## LISTED RECORDS
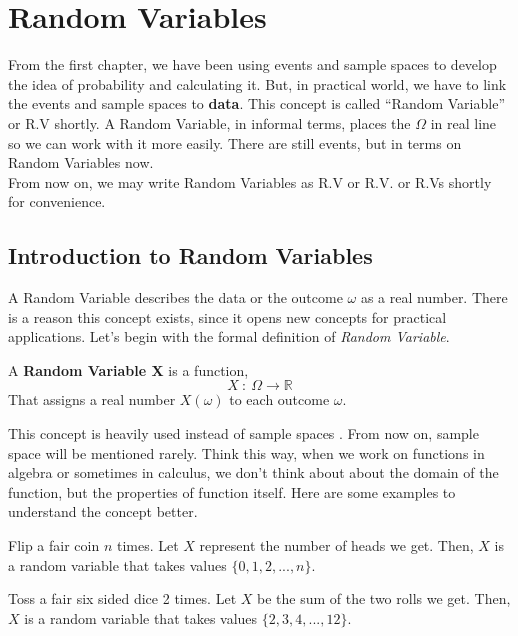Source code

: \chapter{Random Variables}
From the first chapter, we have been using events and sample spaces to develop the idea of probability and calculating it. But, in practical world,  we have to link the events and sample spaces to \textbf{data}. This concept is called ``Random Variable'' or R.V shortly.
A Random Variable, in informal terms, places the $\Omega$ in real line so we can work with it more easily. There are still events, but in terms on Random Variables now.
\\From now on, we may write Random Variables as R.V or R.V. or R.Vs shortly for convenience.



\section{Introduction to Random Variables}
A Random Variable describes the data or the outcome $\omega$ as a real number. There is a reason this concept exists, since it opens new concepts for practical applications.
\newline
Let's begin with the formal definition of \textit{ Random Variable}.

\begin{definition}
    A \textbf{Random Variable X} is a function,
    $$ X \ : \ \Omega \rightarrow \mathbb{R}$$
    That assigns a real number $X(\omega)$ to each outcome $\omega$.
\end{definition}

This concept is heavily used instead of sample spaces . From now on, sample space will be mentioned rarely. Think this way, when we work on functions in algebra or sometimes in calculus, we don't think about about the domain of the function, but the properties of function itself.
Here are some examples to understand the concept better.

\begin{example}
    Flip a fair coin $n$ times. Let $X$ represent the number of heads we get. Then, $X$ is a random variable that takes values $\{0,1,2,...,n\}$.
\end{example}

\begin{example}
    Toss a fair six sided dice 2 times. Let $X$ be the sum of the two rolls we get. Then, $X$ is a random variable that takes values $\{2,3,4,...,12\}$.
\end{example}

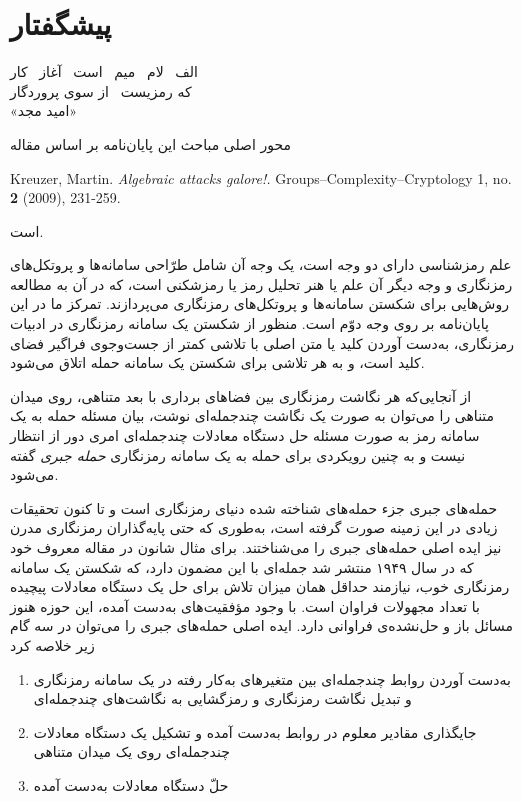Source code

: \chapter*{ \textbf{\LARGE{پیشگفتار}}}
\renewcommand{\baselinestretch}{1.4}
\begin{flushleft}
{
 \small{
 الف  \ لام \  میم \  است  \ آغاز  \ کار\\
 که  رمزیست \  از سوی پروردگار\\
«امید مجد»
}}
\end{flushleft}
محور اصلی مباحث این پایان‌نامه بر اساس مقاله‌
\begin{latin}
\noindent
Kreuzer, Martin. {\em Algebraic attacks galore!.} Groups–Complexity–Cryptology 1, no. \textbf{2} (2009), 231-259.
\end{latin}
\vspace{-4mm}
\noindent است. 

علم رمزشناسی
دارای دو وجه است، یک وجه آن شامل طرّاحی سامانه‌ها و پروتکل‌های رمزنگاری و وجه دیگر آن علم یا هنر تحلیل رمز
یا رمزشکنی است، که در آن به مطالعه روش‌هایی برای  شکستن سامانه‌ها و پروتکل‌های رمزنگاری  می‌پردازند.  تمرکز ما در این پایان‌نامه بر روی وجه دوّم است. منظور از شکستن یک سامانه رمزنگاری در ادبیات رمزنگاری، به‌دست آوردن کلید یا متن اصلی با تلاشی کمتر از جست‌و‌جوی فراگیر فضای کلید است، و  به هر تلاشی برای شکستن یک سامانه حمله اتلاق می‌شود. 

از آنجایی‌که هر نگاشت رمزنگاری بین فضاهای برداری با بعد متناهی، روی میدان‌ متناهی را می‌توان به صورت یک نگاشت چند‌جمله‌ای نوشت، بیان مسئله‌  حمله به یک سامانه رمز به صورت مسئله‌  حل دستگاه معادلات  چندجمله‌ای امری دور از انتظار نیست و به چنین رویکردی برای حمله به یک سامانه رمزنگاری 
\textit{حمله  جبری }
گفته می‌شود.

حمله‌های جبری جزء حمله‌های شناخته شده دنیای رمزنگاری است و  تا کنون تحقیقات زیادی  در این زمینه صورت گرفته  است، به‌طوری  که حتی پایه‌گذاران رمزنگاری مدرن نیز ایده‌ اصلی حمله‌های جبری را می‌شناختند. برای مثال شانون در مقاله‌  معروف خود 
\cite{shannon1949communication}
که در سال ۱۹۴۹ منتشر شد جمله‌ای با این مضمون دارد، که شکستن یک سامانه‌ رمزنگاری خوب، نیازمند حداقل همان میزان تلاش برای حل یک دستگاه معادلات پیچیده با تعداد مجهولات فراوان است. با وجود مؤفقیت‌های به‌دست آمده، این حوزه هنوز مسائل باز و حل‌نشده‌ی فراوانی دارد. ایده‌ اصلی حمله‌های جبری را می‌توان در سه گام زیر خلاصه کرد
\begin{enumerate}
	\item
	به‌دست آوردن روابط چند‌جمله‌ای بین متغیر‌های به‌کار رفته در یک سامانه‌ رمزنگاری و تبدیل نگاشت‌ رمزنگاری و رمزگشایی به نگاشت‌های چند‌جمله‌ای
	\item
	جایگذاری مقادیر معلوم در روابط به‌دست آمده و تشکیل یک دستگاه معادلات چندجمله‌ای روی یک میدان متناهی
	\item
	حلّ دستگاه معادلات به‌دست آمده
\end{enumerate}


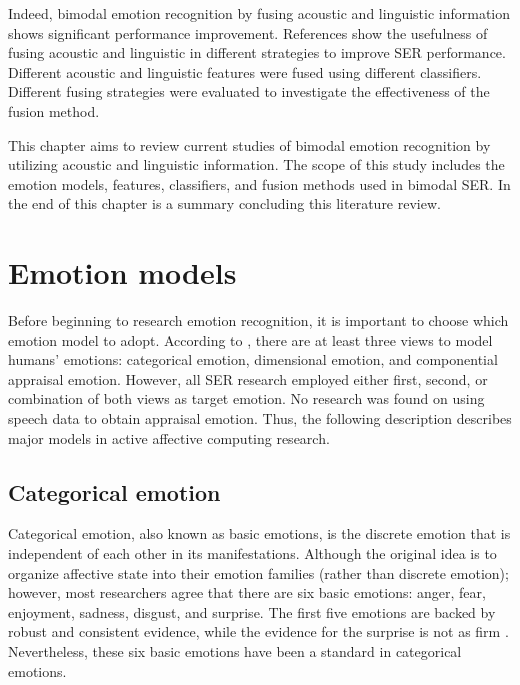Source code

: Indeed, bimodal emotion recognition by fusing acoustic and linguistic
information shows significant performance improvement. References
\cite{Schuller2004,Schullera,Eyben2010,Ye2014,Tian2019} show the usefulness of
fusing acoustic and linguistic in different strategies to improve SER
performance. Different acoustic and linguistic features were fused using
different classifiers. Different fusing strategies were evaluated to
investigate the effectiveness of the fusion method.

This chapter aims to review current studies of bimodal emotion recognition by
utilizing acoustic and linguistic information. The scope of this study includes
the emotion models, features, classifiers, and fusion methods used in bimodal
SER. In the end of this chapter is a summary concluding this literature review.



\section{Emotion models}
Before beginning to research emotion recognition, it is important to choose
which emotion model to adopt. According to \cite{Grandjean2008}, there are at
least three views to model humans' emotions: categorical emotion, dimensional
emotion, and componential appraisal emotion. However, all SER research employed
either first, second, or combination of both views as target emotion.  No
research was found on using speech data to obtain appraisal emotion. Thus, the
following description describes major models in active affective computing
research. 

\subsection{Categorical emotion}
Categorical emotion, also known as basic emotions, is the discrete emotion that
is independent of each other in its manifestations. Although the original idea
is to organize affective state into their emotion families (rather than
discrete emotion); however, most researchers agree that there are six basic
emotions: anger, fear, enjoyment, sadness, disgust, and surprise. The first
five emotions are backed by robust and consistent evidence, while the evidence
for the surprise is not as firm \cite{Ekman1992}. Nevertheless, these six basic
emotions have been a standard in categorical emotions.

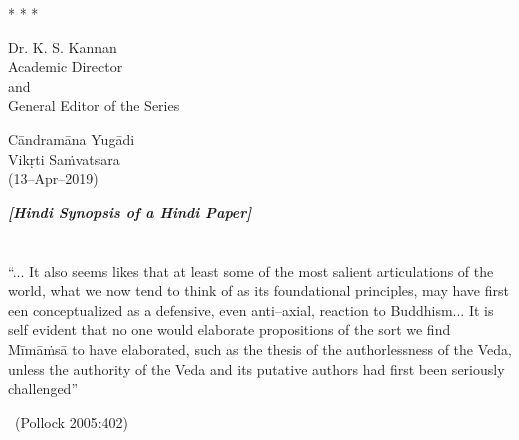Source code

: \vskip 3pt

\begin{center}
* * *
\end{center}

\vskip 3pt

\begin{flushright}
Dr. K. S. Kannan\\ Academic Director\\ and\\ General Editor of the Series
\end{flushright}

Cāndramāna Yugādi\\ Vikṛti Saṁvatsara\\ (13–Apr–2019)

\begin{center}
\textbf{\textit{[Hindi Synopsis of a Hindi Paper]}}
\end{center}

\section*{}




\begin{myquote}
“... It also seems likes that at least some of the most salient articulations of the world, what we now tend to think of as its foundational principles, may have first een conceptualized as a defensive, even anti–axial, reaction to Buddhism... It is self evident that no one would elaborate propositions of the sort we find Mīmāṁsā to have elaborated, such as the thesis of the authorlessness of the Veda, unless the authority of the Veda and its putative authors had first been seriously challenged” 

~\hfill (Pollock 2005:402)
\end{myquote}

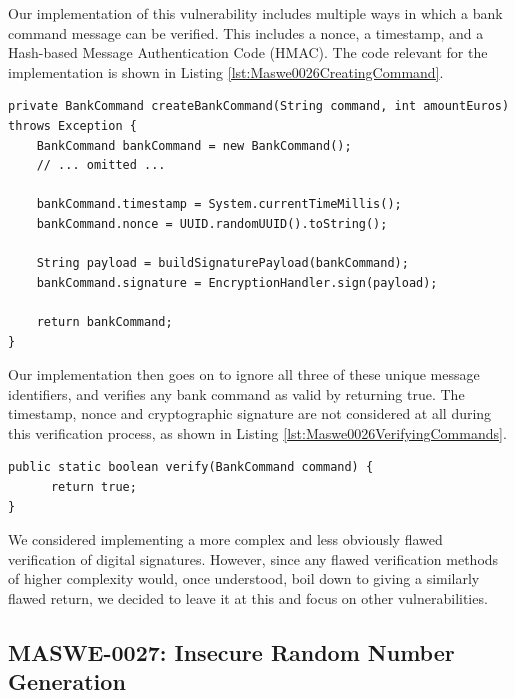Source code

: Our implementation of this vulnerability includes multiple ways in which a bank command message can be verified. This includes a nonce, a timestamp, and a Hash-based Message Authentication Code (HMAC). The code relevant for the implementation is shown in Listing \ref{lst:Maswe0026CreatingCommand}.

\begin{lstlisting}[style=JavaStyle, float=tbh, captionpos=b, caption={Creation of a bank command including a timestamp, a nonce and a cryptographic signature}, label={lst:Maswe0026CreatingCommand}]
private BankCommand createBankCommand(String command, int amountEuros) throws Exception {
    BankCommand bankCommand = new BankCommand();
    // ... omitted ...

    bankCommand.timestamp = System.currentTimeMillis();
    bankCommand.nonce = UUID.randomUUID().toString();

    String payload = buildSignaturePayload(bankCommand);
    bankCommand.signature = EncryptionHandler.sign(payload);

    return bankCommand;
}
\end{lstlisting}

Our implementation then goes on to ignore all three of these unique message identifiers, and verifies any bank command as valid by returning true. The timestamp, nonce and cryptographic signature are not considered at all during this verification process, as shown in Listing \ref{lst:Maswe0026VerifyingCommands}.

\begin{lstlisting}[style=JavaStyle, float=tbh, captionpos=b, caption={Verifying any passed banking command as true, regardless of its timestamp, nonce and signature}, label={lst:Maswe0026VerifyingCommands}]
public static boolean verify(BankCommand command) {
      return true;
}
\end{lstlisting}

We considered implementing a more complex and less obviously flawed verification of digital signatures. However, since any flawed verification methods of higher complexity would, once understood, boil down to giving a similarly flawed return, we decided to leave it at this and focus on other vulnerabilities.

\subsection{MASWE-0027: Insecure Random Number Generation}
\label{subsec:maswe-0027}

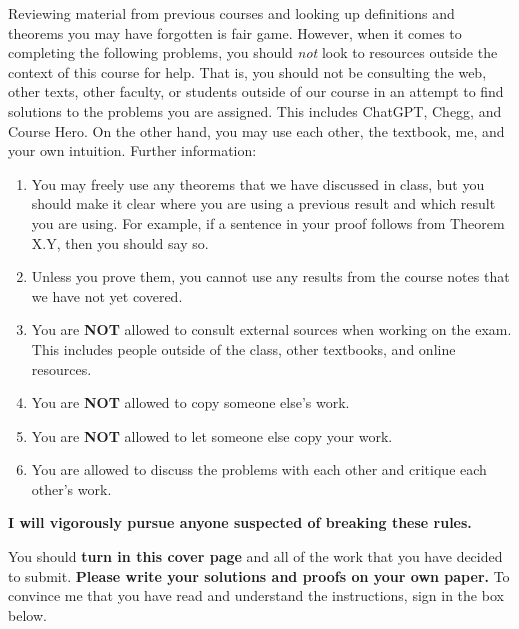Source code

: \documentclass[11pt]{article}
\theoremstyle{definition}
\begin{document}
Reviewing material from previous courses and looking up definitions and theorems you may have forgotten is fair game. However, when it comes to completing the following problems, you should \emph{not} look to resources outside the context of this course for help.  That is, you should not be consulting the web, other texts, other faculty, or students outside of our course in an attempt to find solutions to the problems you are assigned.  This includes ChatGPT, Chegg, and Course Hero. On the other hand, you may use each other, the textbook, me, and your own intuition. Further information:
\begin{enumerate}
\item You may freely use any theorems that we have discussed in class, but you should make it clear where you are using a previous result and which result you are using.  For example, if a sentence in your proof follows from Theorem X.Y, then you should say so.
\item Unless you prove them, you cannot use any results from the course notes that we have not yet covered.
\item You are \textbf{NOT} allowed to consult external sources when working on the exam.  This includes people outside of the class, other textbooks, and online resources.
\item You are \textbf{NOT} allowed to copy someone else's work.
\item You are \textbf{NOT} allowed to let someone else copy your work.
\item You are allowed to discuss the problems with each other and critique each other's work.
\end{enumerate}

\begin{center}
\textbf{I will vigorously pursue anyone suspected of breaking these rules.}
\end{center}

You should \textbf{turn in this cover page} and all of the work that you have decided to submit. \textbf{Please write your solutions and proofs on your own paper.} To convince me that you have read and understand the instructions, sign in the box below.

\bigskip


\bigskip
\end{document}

## WHAT IS BEING ASKED
Extract every line containing the string "real" from the data above.

## EXPECTED OUTPUT
A Random Variable, in informal terms, places the $\Omega$ in real line so we can work with it more easily. There are still events, but in terms on Random Variables now.
A Random Variable describes the data or the outcome $\omega$ as a real number. There is a reason this concept exists, since it opens new concepts for practical applications.
    That assigns a real number $X(\omega)$ to each outcome $\omega$.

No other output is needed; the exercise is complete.